§ YOUR GOAL
Search the data below for "aligned" and report how many lines contain it, with no other text.

Start of GIVEN DATA

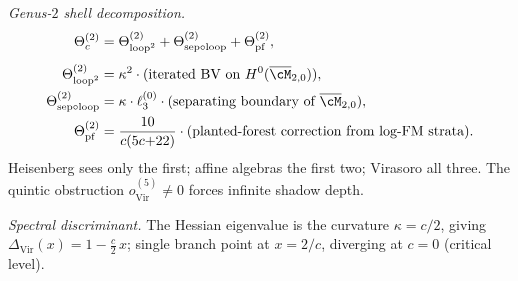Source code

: \begin{computation}
\emph{Genus-$2$ shell decomposition.}
\begin{align*}
\Theta^{(2)}_c
&= \Theta^{(2)}_{\mathrm{loop}^2}
+ \Theta^{(2)}_{\mathrm{sep}\circ\mathrm{loop}}
+ \Theta^{(2)}_{\mathrm{pf}},\\[4pt]
\Theta^{(2)}_{\mathrm{loop}^2}
&= \kappa^2\cdot(\text{iterated BV on }
H^0(\overline{\cM}_{2,0})),\\
\Theta^{(2)}_{\mathrm{sep}\circ\mathrm{loop}}
&= \kappa\cdot\ell_3^{(0)}\cdot(\text{separating
boundary of }\overline{\cM}_{2,0}),\\
\Theta^{(2)}_{\mathrm{pf}}
&= \frac{10}{c(5c{+}22)}\cdot(\text{planted-forest
correction from log-FM strata}).
\end{align*}
Heisenberg sees only the first; affine algebras the first two;
Virasoro all three. The quintic obstruction
$o^{(5)}_{\mathrm{Vir}}\neq 0$ forces infinite shadow depth.

\emph{Spectral discriminant.}
The Hessian eigenvalue is the curvature $\kappa = c/2$, giving
$\Delta_{\mathrm{Vir}}(x)=1-\frac{c}{2}\,x$;
single branch point at $x=2/c$, diverging at $c=0$ (critical level).
\end{computation}

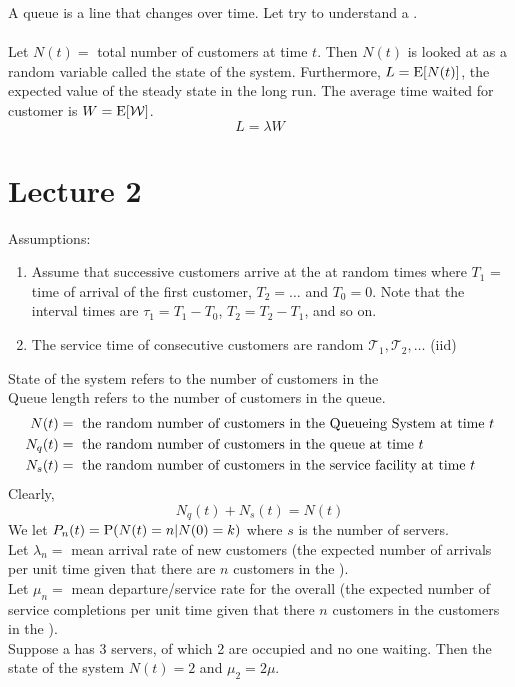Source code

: \documentclass[12pt]{article}
\begin{document}
A queue is a line that changes over time. Let try to understand a \qs. \\~\\
Let $N(t) = $ total number of customers at time $t$. Then $N(t)$ is looked at as a random variable called the state of the system. Furthermore, $L = \mathrm{E}[ N(t) ]$, the expected value of the steady state in the long run. The average time waited for customer is $W = \mathrm{E}[ \mathcal{W} ]$. $$ L = \lambda W $$ 

\section{Lecture 2} 

Assumptions: \begin{enumerate} 
\item Assume that successive customers arrive at the \qs at random times where $T_1$ = time of arrival of the first customer, $T_2 = \dots $ and $T_0 = 0$. Note that the interval times are $\tau_1 = T_1 - T_0$, $T_2 = T_2 - T_1$, and so on. 
\item The service time of consecutive customers are random $\mathscr{T}_1, \mathscr{T}_2, \dots $ (iid) \end{enumerate} 
State of the system refers to the number of customers in the \qs \\
Queue length refers to the number of customers in the queue. 
$$ \begin{aligned} N(t) &= \text{ the random number of customers in the Queueing System at time } t \\ N_q(t) &= \text{ the random number of customers in the queue at time } t \\ 
N_s(t) &= \text{ the random number of customers in the service facility at time } t \end{aligned} $$ Clearly, $$N_q(t) + N_s(t) = N(t) $$
We let $P_n(t) = \mathrm{P}( N(t) = n | N(0) = k )$ where $s$ is the number of servers. \\
Let $\lambda_n = $ mean arrival rate of new customers (the expected number of arrivals per unit time given that there are $n$ customers in the \qs). \\
Let $\mu_n = $ mean departure/service rate for the overall \qs (the expected number of service completions per unit time given that there $n$ customers in the customers in the \qs). \\
Suppose a \qs has 3 servers, of which 2 are occupied and no one waiting. Then the state of the system $N(t) = 2$ and $\mu_2 = 2\mu$. \\
\end{document}
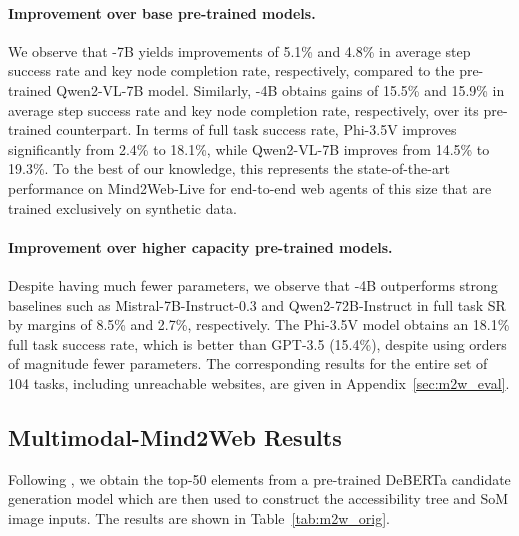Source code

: \paragraph{Improvement over base pre-trained models.}
We observe that \model-7B yields improvements of 5.1\% and 4.8\% in average step success rate and key node completion rate, respectively, compared to the pre-trained Qwen2-VL-7B model. 
Similarly, \model-4B obtains gains of 15.5\% and 15.9\% in average step success rate and key node completion rate, respectively, over its pre-trained counterpart.
In terms of full task success rate, Phi-3.5V improves significantly from 2.4\% to 18.1\%, while Qwen2-VL-7B improves from 14.5\% to 19.3\%. 
To the best of our knowledge, this represents the state-of-the-art performance on Mind2Web-Live for end-to-end web agents of this size that are trained exclusively on synthetic data.
\\



\paragraph{Improvement over higher capacity pre-trained models.}
Despite having much fewer parameters, we observe that \model-4B outperforms strong baselines such as Mistral-7B-Instruct-0.3 and Qwen2-72B-Instruct in full task SR by margins of 8.5\% and 2.7\%, respectively.
The Phi-3.5V model obtains an 18.1\% full task success rate, which is better than GPT-3.5 (15.4\%), despite using orders of magnitude fewer parameters.
The corresponding results for the entire set of 104 tasks, including unreachable websites, are given in Appendix~\ref{sec:m2w_eval}.


\subsection{Multimodal-Mind2Web Results} \label{sec:mm_m2w_results}
Following \citet{mind2web}, we obtain the top-50 elements from a pre-trained DeBERTa \cite{he2021deberta} candidate generation model which are then used to construct the accessibility tree and SoM image inputs.
The results are shown in Table~\ref{tab:m2w_orig}.

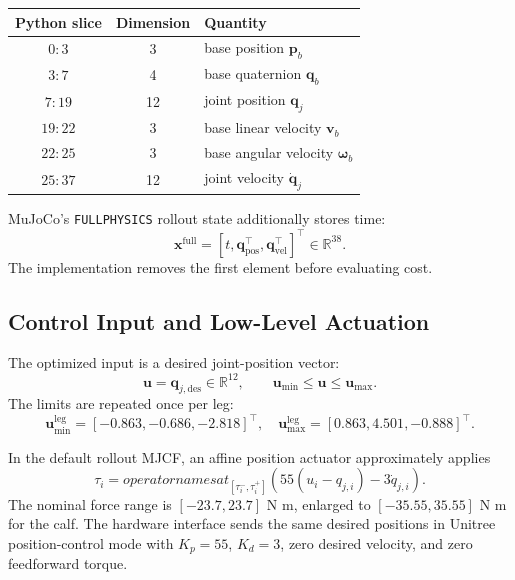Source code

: \documentclass[11pt,a4paper]{article}
\newcommand{\R}{\mathbb{R}}
\newcommand{\code}[1]{\texttt{#1}}
\begin{document}
\begin{center}
\begin{tabular}{ccl}
\toprule
Python slice & Dimension & Quantity\\
\midrule
$0{:}3$   & 3  & base position $\bm{p}_b$\\
$3{:}7$   & 4  & base quaternion $\bm{q}_b$\\
$7{:}19$  & 12 & joint position $\bm{q}_j$\\
$19{:}22$ & 3  & base linear velocity $\bm{v}_b$\\
$22{:}25$ & 3  & base angular velocity $\bm{\omega}_b$\\
$25{:}37$ & 12 & joint velocity $\dot{\bm{q}}_j$\\
\bottomrule
\end{tabular}
\end{center}

MuJoCo's \code{FULLPHYSICS} rollout state additionally stores time:
\begin{equation}
  \bm{x}^{\mathrm{full}}=
  [t,\bm{q}_{\mathrm{pos}}^\top,\bm{q}_{\mathrm{vel}}^\top]^\top
  \in\R^{38}.
\end{equation}
The implementation removes the first element before evaluating cost.

\subsection{Control Input and Low-Level Actuation}

The optimized input is a desired joint-position vector:
\begin{equation}
  \boxed{\bm{u}=\bm{q}_{j,\mathrm{des}}\in\R^{12}},
  \qquad \bm{u}_{\min}\leq\bm{u}\leq\bm{u}_{\max}.
  \label{eq:input}
\end{equation}
The limits are repeated once per leg:
\begin{equation}
  \bm{u}_{\min}^{\mathrm{leg}}=
  [-0.863,-0.686,-2.818]^\top,
  \quad
  \bm{u}_{\max}^{\mathrm{leg}}=
  [0.863,4.501,-0.888]^\top.
\end{equation}

In the default rollout MJCF, an affine position actuator approximately applies
\begin{equation}
  \tau_i=operatorname{sat}_{[\tau_i^-,\tau_i^+]}
  \left(55(u_i-q_{j,i})-3\dot q_{j,i}\right).
  \label{eq:mjcf_pd}
\end{equation}
The nominal force range is $[-23.7,23.7]$ N m, enlarged to
$[-35.55,35.55]$ N m for the calf.  The hardware interface sends the same
desired positions in Unitree position-control mode with $K_p=55$, $K_d=3$,
zero desired velocity, and zero feedforward torque.
\end{document}
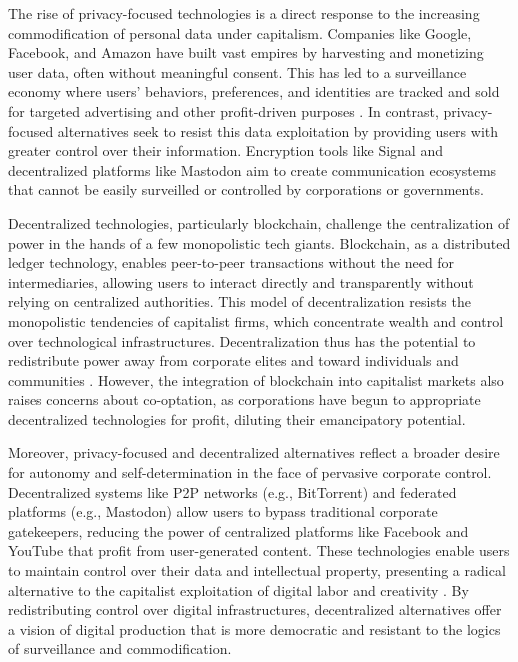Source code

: \begin{refsection}
The rise of privacy-focused technologies is a direct response to the increasing commodification of personal data under capitalism. Companies like Google, Facebook, and Amazon have built vast empires by harvesting and monetizing user data, often without meaningful consent. This has led to a surveillance economy where users' behaviors, preferences, and identities are tracked and sold for targeted advertising and other profit-driven purposes \cite[pp.~151-153]{zuboff2019}. In contrast, privacy-focused alternatives seek to resist this data exploitation by providing users with greater control over their information. Encryption tools like Signal and decentralized platforms like Mastodon aim to create communication ecosystems that cannot be easily surveilled or controlled by corporations or governments.

Decentralized technologies, particularly blockchain, challenge the centralization of power in the hands of a few monopolistic tech giants. Blockchain, as a distributed ledger technology, enables peer-to-peer transactions without the need for intermediaries, allowing users to interact directly and transparently without relying on centralized authorities. This model of decentralization resists the monopolistic tendencies of capitalist firms, which concentrate wealth and control over technological infrastructures. Decentralization thus has the potential to redistribute power away from corporate elites and toward individuals and communities \cite[pp.~67-69]{tapscott2016}. However, the integration of blockchain into capitalist markets also raises concerns about co-optation, as corporations have begun to appropriate decentralized technologies for profit, diluting their emancipatory potential.

Moreover, privacy-focused and decentralized alternatives reflect a broader desire for autonomy and self-determination in the face of pervasive corporate control. Decentralized systems like P2P networks (e.g., BitTorrent) and federated platforms (e.g., Mastodon) allow users to bypass traditional corporate gatekeepers, reducing the power of centralized platforms like Facebook and YouTube that profit from user-generated content. These technologies enable users to maintain control over their data and intellectual property, presenting a radical alternative to the capitalist exploitation of digital labor and creativity \cite[pp.~203-205]{hardt2000}. By redistributing control over digital infrastructures, decentralized alternatives offer a vision of digital production that is more democratic and resistant to the logics of surveillance and commodification.


\end{refsection}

End of GIVEN DATA

§ RESPONSE FOR THIS EXERCISE
2